News release

Exhibits of Original Art More Accessible to Rural Students

Education (July 1999 - March 2013)

If you can't get the art student to the gallery, why not take the art gallery to the student?

That's the idea behind a new educational outreach program being launched by the Department of Education, the Art Gallery of Nova Scotia and the Canada Council Art Bank.

Original prints from the likes of the late landscape painter Toni Onley, abstract painter Vera Frenkel and 15 other artists will be on exhibit to public school students and community members in museums and school houses around Nova Scotia.

The first exhibit opens today, Feb. 8, at the Queens County Museum in Liverpool. Exhibits are also planned this school year for Amherst Regional High School and Cape Breton University in Sydney in the weeks ahead.

"This is a great way to make art more accessible to students who cannot always get to the city because of the cost and the distance," said Education Minister Jamie Muir. "We want all students in all areas of the province to be able to view original art."

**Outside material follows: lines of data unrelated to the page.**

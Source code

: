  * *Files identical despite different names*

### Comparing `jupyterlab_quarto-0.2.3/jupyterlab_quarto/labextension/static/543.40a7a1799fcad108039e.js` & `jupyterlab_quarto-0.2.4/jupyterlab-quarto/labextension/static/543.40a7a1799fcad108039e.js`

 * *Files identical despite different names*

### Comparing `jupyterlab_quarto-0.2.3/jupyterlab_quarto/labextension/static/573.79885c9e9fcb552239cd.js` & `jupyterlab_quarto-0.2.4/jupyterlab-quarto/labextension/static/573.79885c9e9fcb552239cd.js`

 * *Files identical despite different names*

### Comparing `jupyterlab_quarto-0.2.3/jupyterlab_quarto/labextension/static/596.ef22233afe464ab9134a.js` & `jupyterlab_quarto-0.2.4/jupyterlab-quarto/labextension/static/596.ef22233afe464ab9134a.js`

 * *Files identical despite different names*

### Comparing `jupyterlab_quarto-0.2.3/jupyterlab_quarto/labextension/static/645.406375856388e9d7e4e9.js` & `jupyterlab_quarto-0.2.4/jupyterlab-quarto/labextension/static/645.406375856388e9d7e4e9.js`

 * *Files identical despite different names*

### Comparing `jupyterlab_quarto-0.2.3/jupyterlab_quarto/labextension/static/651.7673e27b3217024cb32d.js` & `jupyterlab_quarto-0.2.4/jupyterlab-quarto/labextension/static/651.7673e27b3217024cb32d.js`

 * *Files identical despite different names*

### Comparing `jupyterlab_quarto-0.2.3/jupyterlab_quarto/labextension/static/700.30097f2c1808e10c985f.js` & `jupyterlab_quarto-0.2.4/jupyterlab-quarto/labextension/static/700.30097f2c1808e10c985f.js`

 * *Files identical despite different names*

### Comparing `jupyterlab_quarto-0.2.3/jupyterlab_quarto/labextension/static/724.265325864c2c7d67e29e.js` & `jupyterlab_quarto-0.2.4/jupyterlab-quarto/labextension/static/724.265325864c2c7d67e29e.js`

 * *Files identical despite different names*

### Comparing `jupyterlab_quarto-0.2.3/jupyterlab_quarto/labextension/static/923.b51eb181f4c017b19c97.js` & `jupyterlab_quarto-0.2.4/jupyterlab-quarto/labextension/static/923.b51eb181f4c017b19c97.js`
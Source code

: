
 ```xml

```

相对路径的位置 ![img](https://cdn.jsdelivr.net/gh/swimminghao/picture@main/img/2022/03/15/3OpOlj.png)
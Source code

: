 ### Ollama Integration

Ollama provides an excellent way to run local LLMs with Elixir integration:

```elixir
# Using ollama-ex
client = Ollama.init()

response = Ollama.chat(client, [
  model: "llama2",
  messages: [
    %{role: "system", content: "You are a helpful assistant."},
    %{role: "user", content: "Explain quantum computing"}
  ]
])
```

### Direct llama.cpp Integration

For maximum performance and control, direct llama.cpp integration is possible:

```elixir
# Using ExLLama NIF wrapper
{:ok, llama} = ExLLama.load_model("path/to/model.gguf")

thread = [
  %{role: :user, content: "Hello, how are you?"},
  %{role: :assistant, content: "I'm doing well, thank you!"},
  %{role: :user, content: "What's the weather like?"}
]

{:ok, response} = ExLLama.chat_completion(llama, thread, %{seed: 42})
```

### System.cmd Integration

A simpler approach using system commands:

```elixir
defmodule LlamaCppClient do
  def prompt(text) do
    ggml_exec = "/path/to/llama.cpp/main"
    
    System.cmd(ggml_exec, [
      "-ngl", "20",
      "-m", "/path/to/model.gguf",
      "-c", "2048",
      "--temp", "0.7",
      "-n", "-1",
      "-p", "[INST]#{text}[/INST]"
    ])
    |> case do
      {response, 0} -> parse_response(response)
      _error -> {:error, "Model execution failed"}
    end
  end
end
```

It is important that students and their teachers be able to view and reflect on original art so they can better understand and appreciate what they are being taught in their art classes, he said.

"Although we can look at artwork in a textbook, there's nothing like actually being in touch with the artwork itself," said provincial arts education consultant Eric Favaro.

Over the next year, the province, with the help of the Art Gallery of Nova Scotia, expects to have art, donated by the Art Bank, displayed at sites across rural Nova Scotia. The gallery will also make available an interpreter for show openings and educational kits with information and printmaking materials for each visiting class.

"Artreach exhibitions provide accessible first-hand art experiences for audiences across the province," said Art Gallery of Nova Scotia director Jeffrey Spalding. "It is a wonderful opportunity to share this art with the young people of Nova Scotia."

School classes visiting the exhibits will also have the opportunity to make their own art, adding an extra dimension to their field trip. The travelling displays will also help elementary classroom teachers, who are not normally art specialists, better understand art making.

Susan Leger, a Grade 4 teacher at Dr. John Wickwire Academy in Liverpool, said her class of 23 students will benefit greatly from seeing original art up close and participating in the printmaking workshop.

"They will learn so much more by being involved and being able to create something to go along with what they are learning," she said.

This is the first time the Canada Council Art Bank has partnered with a province to bring art closer to the people.

"This initiative, to donate works on paper from the Art Bank collection, to Canadian collecting institutions for use in their communities, is an excellent way to reach a wider public," said Victoria Henry, director of the Canada Council Art Bank.

Artreach co-curator Willie Reid said the program creates a vital link between the art gallery and public schools. The cost of travelling from places like Yarmouth and Sydney to the art gallery in Halifax can be prohibitive for some schools.

"We really need to reach out," she said. "We want to make it easier for schools to send students to see original art."